We get asked a lot of questions by mothur users. Perhaps the one I hate the most is, “What type of computer should I get?” I hate this question because I don’t want to spend other people’s money and because I honestly don’t have the answer. I used to encourage people to get the biggest, baddest computer they could afford. I’ve followed this advice myself.
Over the years, we have literally spent upwards of $50,000 on a high
performance computer cluster with a ton of processors, RAM, and storage.
Then the System Administrator told us that we were really only using 10%
of the cluster’s capacity. In other words, we were effectively spending
$50,000 to get $5,000 worth of service. I’ve come to realize that you
can do amazing and very affordable bioinformatics on a pretty crappy
computer. Just to make the point clear, I’ve run
mothur using my
iPhone. The caveat, of course, is that you are able to log into a remote
high performance computer cluster. Many institutions have high
performance computing clusters (HPCCs) that they make very cheap for
their constituents. Not everyone is so fortunate. For this latter group
of researchers, there is the Amazon Web Server (AWS). Although this
tends to be a bit more expensive than institutional HPCCs, it is a very
powerful and well-supported option.
Think of AWS as your computer, but it’s off in the ether - the cloud. You can trick it out with all sorts of applications and settings. Think yours is pretty cool? Well, you can take a snapshot of that computer and then make it available for others to use. This is what is called an Amazon Machine Image (AMI). This has the potential to be a very powerful tool for reproducibility. Think of it - you use AWS to do your analysis. Once your analysis is done, you want to make those files and your code available to others. You can make an AMI of the final product and then share the name of the AMI in your manuscript. I could then take that AMI and add data or add an analysis to supplement yours. But we’re getting ahead of ourselves. I’ve done step one - creating an AMI that is tricked out for mothur users that you can build upon for your own use.
Getting set up
You will first need to log into the AWS.
1. Go to https://aws.amazon.com
2. Click “Sign In to the Console”
3. Either Sign In using your existing Amazon account or create a new account
4. Click on the icon in the upper left corner of the page that says “EC2”
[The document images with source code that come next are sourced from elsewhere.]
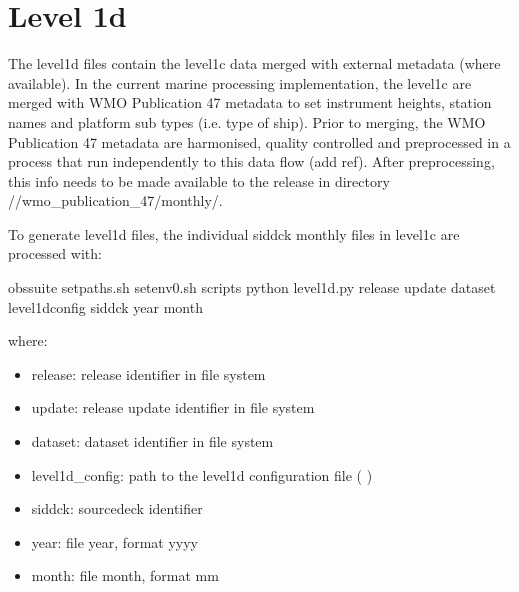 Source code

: \documentclass[letterpaper,10pt,english]{sphinxmanual}
\begin{document}
\chapter{Level 1d}
\label{\detokenize{index:level-1d}}
The level1d files contain the level1c data merged with external metadata (where
available). In the current marine processing implementation, the level1c are
merged with WMO Publication 47 metadata to set instrument heights, station names
and platform sub types (i.e. type of ship). Prior to merging, the WMO
Publication 47 metadata are harmonised, quality controlled and pre\sphinxhyphen{}processed in
a process that run independently to this data flow (add ref). After
pre\sphinxhyphen{}processing, this info needs to be made available to the release in directory
//wmo\_publication\_47/monthly/.

To generate level1d files, the individual sid\sphinxhyphen{}dck monthly files in level1c are
processed with:

\begin{sphinxVerbatim}[commandchars=\\\{\}]
 obs\PYGZhy{}suite
 setpaths.sh
 setenv0.sh
 scripts
python level1d.py  release update dataset level1d\PYGZus{}config sid\PYGZhy{}dck year month
\end{sphinxVerbatim}

where:
\begin{itemize}
\item {} 
release: release identifier in file system

\item {} 
update: release update identifier in file system

\item {} 
dataset: dataset identifier in file system

\item {} 
level1d\_config: path to the level1d configuration file ( {\hyperref[\detokenize{index:level1d-config-file}]{}})

\item {} 
sid\sphinxhyphen{}dck: source\sphinxhyphen{}deck identifier

\item {} 
year: file year, format yyyy

\item {} 
month: file month, format mm

\end{itemize}
\end{document}
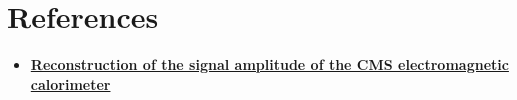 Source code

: \documentclass{article}
\begin{document}

\section{References} 

\begin{itemize}

\item \href{http://cds.cern.ch/record/933702?ln=en}{\bf{Reconstruction of the signal amplitude of the CMS electromagnetic calorimeter}}

\end{itemize}

      
\end{document}
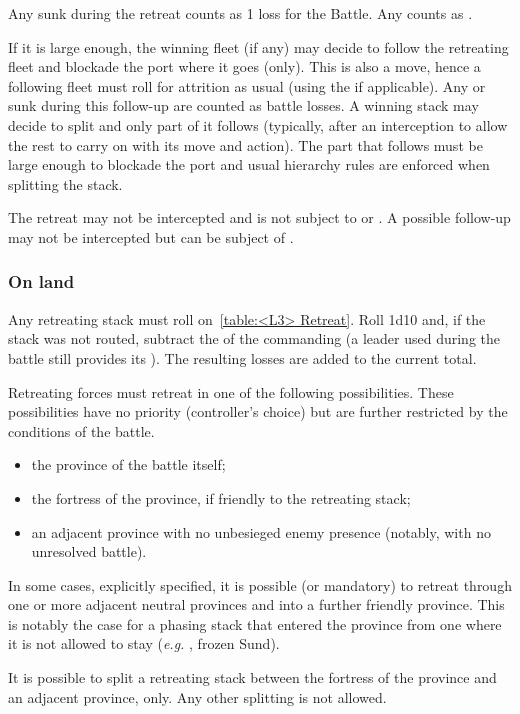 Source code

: Any \ND sunk during the retreat counts as 1 loss for the Battle. Any \NDE
counts as \texttu.

If it is large enough, the winning fleet (if any) may decide to follow the
retreating fleet and blockade the port where it goes (only). This is also a
move, hence a following fleet must roll for attrition as usual (using the
 \LeaderA if applicable). Any \ND or \NDE sunk during this
follow-up are counted as battle losses. A winning stack may decide to split
and only part of it follows (typically, after an interception to allow the
rest to carry on with its move and action). The part that follows must be
large enough to blockade the port and usual hierarchy rules are enforced when
splitting the stack.

The retreat may not be intercepted and is not subject to \Presidios or
\StraitFort. A possible follow-up may not be intercepted but can be subject of
\StraitFort.

\subsubsection{On land}

Any retreating stack must roll on~\ref{table:<L3> Retreat}. Roll 1d10 and, if
the stack was not routed, subtract the \Man of the commanding \LeaderG (a
 leader used during the battle still provides its
\Man). The resulting losses are added to the current total.

Retreating forces must retreat in one of the following possibilities. These
possibilities have no priority (controller's choice) but are further
restricted by the conditions of the battle.
\begin{itemize}
\item the province of the battle itself;
\item the fortress of the province, if friendly to the retreating stack;
\item an adjacent province with no unbesieged enemy presence (notably, with no
  unresolved battle).
\end{itemize}

In some cases, explicitly specified, it is possible (or mandatory) to retreat
through one or more adjacent neutral provinces and into a further friendly
province. This is notably the case for a phasing stack that entered the
province from one where it is not allowed to stay (\emph{e.g.} \HRE, frozen
Sund).

It is possible to split a retreating stack between the fortress of the
province and an adjacent province, only. Any other splitting is not allowed.


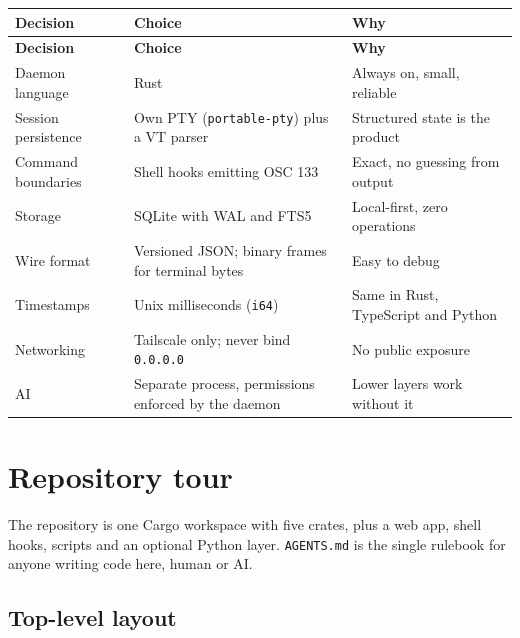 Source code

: \begin{small}
\begin{longtable}{>{\raggedright\arraybackslash}p{0.205\dimexpr \linewidth-6\tabcolsep\relax}>{\raggedright\arraybackslash}p{0.460\dimexpr \linewidth-6\tabcolsep\relax}>{\raggedright\arraybackslash}p{0.335\dimexpr \linewidth-6\tabcolsep\relax}}
\toprule
\textbf{Decision} & \textbf{Choice} & \textbf{Why} \\
\midrule
\endfirsthead
\toprule
\textbf{Decision} & \textbf{Choice} & \textbf{Why} \\
\midrule
\endhead
Daemon language & Rust & Always on, small, reliable \\
Session persistence & Own PTY (\texttt{portable-{}\allowbreak{}pty}) plus a VT parser & Structured state is the product \\
Command boundaries & Shell hooks emitting OSC 133 & Exact, no guessing from output \\
Storage & SQLite with WAL and FTS5 & Local-first, zero operations \\
Wire format & Versioned JSON; binary frames for terminal bytes & Easy to debug \\
Timestamps & Unix milliseconds (\texttt{i64}) & Same in Rust, TypeScript and Python \\
Networking & Tailscale only; never bind \texttt{0.\allowbreak{}0.\allowbreak{}0.\allowbreak{}0} & No public exposure \\
AI & Separate process, permissions enforced by the daemon & Lower layers work without it \\
\bottomrule
\end{longtable}
\end{small}

\chapter{\texorpdfstring{Repository tour}{Repository tour}}

The repository is one Cargo workspace with five crates, plus a web app, shell hooks, scripts and an optional Python layer. \texttt{AGENTS.\allowbreak{}md} is the single rulebook for anyone writing code here, human or AI.

\section{\texorpdfstring{Top-level layout}{Top-level layout}}

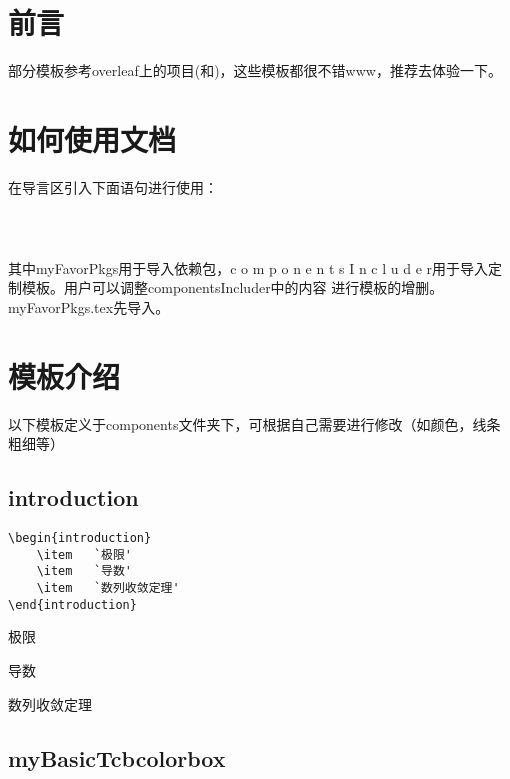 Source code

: \documentclass{ctexart}
\begin{document}
    \tableofcontents
    \newpage

    \section{前言}
    部分模板参考overleaf上的项目(和)，这些模板都很不错www，推荐去体验一下。

    \section{如何使用文档}
    在导言区引入下面语句进行使用：
    \begin{lstlisting}
        
        
    \end{lstlisting}

    其中myFavorPkgs用于导入依赖包，c o m p o n e n t s I n c l u d e r用于导入定制模板。用户可以调整componentsIncluder中的内容
    进行模板的增删。myFavorPkgs.tex先导入。
    \newpage
    \section{模板介绍}
    以下模板定义于components文件夹下，可根据自己需要进行修改（如颜色，线条粗细等）
    \subsection{introduction}

    \begin{lstlisting}
\begin{introduction}
    \item   `极限'
    \item   `导数'
    \item   `数列收敛定理'
\end{introduction}
    \end{lstlisting}
    
    \begin{introduction}
        \item   极限
        \item   导数
        \item   数列收敛定理
    \end{introduction}
    
    \subsection{myBasicTcbcolorbox}
    
\end{document}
As you will have noticed, there are many options for where you could have gone. EC2 is the expandable cloud service that AWS offers. They have many many different options that are a bit overwhelming. For most of what you are doing, EC2 should suffice. You might eventually want to learn about S3 for long term data storage, but for now, we’re good.
Creating an instance
At this point you will see a dashboard that tells you what resources you are using. If you’ve never logged in before, you’ll have a bunch of zeroes on this page. You’ll notice that I already have some things stored here because I’ve used this service before.
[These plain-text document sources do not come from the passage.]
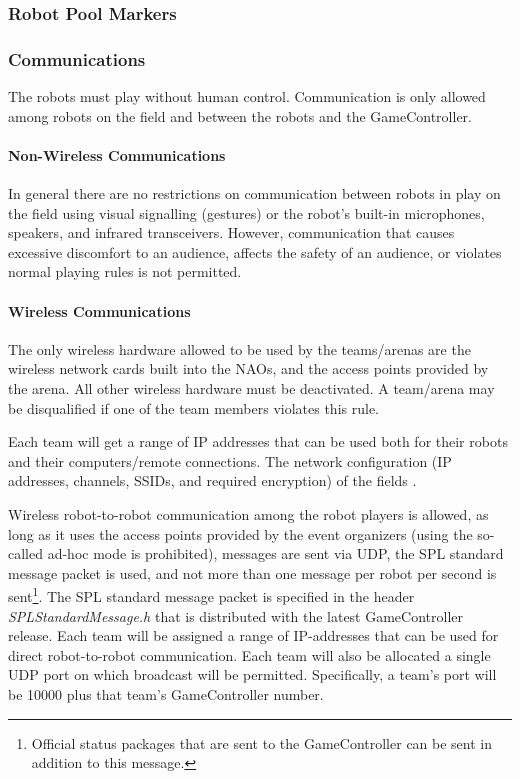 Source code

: \subsubsection{Robot Pool Markers}
\label{sec:robot_pool_markers}

\subsubsection{Communications}
\label{sec:communications}
The robots must play without human control. Communication is only allowed among robots on the field and between the robots and the GameController.

\paragraph{Non-Wireless Communications}
\label{sec:acoustic}
In general there are no restrictions on communication between robots in play on the field using visual signalling (\eg gestures) or the robot's built-in microphones, speakers, and infrared transceivers. However, communication that causes excessive discomfort to an audience, affects the safety of an audience, or violates normal playing rules is not permitted.

\paragraph{Wireless Communications}
\label{sec:wireless}
The only wireless hardware allowed to be used by the teams/arenas are the wireless network cards built into the NAOs, and the access points provided by the arena. All other wireless hardware must be deactivated. A team/arena may be disqualified if one of the team members violates this rule.

Each team will get a range of IP addresses that can be used both for their robots and their computers/remote connections. The network configuration (\eg IP addresses, channels, SSIDs, and required encryption) of the fields .

Wireless robot-to-robot communication among the robot players is allowed, as long as it uses the access points provided by the event organizers (using the so-called ad-hoc mode is prohibited), messages are sent via UDP, the SPL standard message packet is used, and not more than one message per robot per second is sent\footnote{Official status packages that are sent to the GameController can be sent in addition to this message.}. The SPL standard message packet is specified in the header \emph{SPLStandardMessage.h} that is distributed with the latest GameController release. Each team will be assigned a range of IP-addresses that can be used for direct robot-to-robot communication. Each team will also be allocated a single UDP port on which broadcast will be permitted.  Specifically, a team's port will be 10000 plus that team's GameController number.


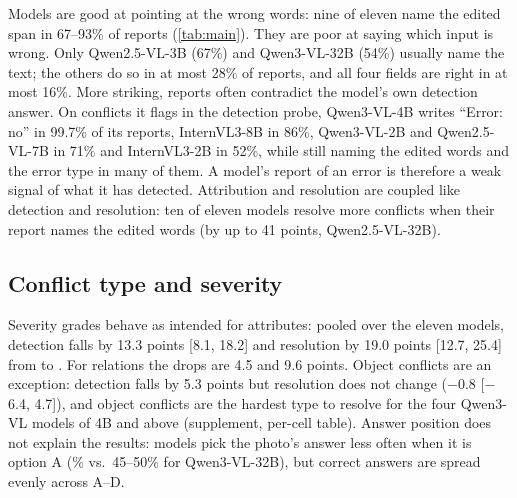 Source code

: Models are good at pointing at the wrong words: nine of eleven name the edited span in 67--93\% of reports (\cref{tab:main}). They are poor at saying which input is wrong. Only Qwen2.5-VL-3B (67\%) and Qwen3-VL-32B (54\%) usually name the text; the others do so in at most 28\% of reports, and all four fields are right in at most 16\%. More striking, reports often contradict the model's own detection answer. On conflicts it flags in the detection probe, Qwen3-VL-4B writes ``Error: no'' in 99.7\% of its reports, InternVL3-8B in 86\%, Qwen3-VL-2B and Qwen2.5-VL-7B in 71\% and InternVL3-2B in 52\%, while still naming the edited words and the error type in many of them. A model's report of an error is therefore a weak signal of what it has detected. Attribution and resolution are coupled like detection and resolution: ten of eleven models resolve more conflicts when their report names the edited words (by up to 41 points, Qwen2.5-VL-32B).

\subsection{Conflict type and severity}
\label{sec:severity}

Severity grades behave as intended for attributes: pooled over the eleven models, detection falls by 13.3 points [8.1, 18.2] and resolution by 19.0 points [12.7, 25.4] from \Sone to \Sthree. For relations the drops are 4.5 and 9.6 points. Object conflicts are an exception: detection falls by 5.3 points but resolution does not change ($-$0.8 [$-$6.4, 4.7]), and object conflicts are the hardest type to resolve for the four Qwen3-VL models of 4B and above (supplement, per-cell table). Answer position does not explain the results: models pick the photo's answer less often when it is option A (\% vs.\ 45--50\% for Qwen3-VL-32B), but correct answers are spread evenly across A--D.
1. In the upper right corner of the screen you should see your name, next to that is the region that your computer will be living in. If it isn’t already set to “N. Virginia” click on the region that is there and change it.
2. Click on the blue button in the middle of the dashboard screen that says “Launch Instance.” This will now take you to a series of screens that I will walk you through for setting up your instance.
3. Along the left side click on the tab that says “Community AMIs”
4. In the search bar that says “Search Community AMIs”, type “mothur”
5. Click the blue “Select” button to the right of the latest version of the mothur AMI. These will be named using “mothur” and the version number.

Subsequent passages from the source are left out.